# Params

## Dropout

### The theory behind dropout is that neural networks have so much freedom between their numerous layers that it is entirely possible for one layer to evolve a bad behavior and for the next layer to compensate for it. This is not an ideal use of neurons. With dropout, there is a high probability that the neurons “fixing” the problem will not be there in a given training round. The bad behavior of the offending layer therefore becomes obvious, and weights evolve toward a better behavior. Dropout also helps spread the information flow throughout the network, giving all weights fairly equal amounts of training, which can help keep the model balanced.

## Batch normalization

### batch normalization normalizes neuron outputs across a training batch of data by subtracting the average and dividing by the standard deviation. However, doing just that could be swinging the pendulum too far in one direction—with a perfectly centered and normally wide distribution everywhere, all neurons would have the same behavior. The trick is to introduce two additional learnable parameters per neuron, called scale and center, and to normalize the input data to the neuron using these values:

- Normalized = (input - center)/ scale

### This way, the network decides, through machine learning, how much centering and rescaling to apply at each neuron.

### The problem with batch normalization is that at prediction time you do not have training batches over which you can compute the statistics of your neurons’ outputs, but you still need those values. Therefore, during training, neurons’ output statistics are computed across a “sufficient” number of batches using a running exponential average. These stats are then used at inference time.

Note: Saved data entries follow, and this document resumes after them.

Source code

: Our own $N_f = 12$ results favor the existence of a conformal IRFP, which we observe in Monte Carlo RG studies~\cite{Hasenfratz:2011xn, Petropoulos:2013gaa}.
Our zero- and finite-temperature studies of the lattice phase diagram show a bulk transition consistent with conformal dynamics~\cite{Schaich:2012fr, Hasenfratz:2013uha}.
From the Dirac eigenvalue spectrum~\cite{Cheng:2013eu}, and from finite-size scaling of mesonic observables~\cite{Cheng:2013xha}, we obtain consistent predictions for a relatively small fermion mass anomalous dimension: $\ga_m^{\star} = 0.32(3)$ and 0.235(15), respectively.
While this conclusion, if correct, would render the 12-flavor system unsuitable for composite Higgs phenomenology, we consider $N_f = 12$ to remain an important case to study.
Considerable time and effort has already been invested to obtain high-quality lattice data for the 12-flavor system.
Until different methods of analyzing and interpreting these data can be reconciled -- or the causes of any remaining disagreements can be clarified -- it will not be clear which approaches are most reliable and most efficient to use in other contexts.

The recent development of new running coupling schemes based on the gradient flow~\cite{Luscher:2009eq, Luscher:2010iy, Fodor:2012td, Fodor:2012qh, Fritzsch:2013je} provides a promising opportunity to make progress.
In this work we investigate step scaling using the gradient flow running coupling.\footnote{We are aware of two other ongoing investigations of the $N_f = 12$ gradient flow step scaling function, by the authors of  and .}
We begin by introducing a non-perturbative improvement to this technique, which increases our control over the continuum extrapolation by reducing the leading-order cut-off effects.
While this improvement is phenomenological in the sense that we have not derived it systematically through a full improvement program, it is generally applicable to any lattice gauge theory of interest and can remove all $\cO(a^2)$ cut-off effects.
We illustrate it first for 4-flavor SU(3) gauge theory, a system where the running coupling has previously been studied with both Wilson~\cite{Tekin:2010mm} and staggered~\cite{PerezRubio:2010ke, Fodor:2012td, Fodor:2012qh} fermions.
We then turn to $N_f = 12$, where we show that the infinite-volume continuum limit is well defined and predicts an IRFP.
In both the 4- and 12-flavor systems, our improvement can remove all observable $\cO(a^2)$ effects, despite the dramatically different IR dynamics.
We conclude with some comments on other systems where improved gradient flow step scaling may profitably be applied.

### Batch normalization is performed on the output of a layer before the activation function is applied. So, rather than set activation='relu' in the Dense layer’s constructor, we’d omit the activation function there and then add a separate Activation layer.

### If you use center=True in batch norm, you do not need biases in your layer. The batch norm offset plays the role of a bias.

### If you use an activation function that is scale-invariant (i.e., does not change shape if you zoom in on it), then you can set scale=False. ReLu is scale-invariant. Sigmoid is not.